**EXERCISE BRIEF**
Scan the records for the word "props". Copy each line that includes it.

**DATA IN THIS EXERCISE**
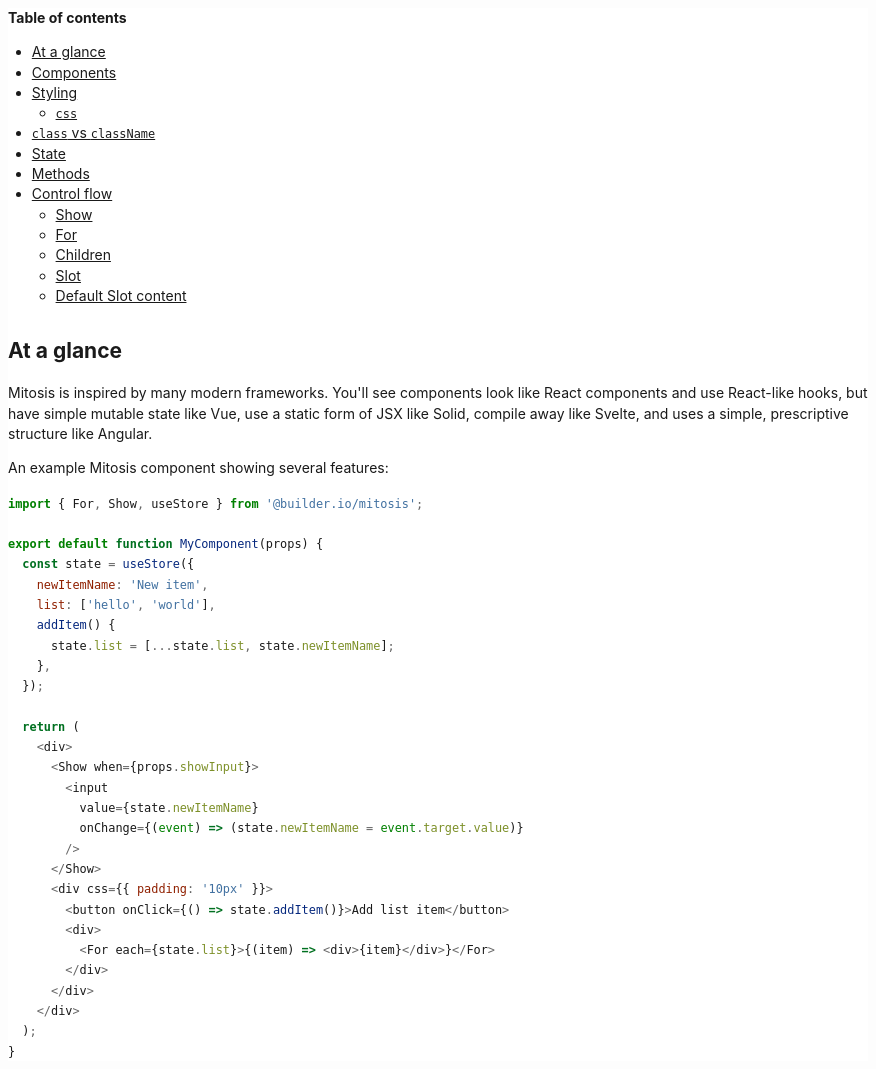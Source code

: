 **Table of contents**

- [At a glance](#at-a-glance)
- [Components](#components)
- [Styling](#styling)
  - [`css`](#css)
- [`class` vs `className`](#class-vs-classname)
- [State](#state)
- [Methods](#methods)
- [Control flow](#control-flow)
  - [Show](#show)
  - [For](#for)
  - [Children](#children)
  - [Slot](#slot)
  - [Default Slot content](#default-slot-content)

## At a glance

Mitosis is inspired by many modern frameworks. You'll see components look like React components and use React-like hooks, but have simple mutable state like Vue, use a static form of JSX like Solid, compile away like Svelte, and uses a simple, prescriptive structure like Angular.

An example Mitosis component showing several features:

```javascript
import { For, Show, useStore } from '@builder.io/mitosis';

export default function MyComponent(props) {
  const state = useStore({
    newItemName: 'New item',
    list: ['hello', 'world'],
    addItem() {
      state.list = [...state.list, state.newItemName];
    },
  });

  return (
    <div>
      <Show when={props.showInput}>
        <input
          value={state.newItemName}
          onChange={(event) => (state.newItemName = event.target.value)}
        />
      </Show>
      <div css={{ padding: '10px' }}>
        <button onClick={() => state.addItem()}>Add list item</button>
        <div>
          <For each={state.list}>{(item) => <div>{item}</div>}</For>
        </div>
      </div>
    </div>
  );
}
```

**THE COMPLETED TASK**
export default function MyComponent(props) {
      <Show when={props.showInput}>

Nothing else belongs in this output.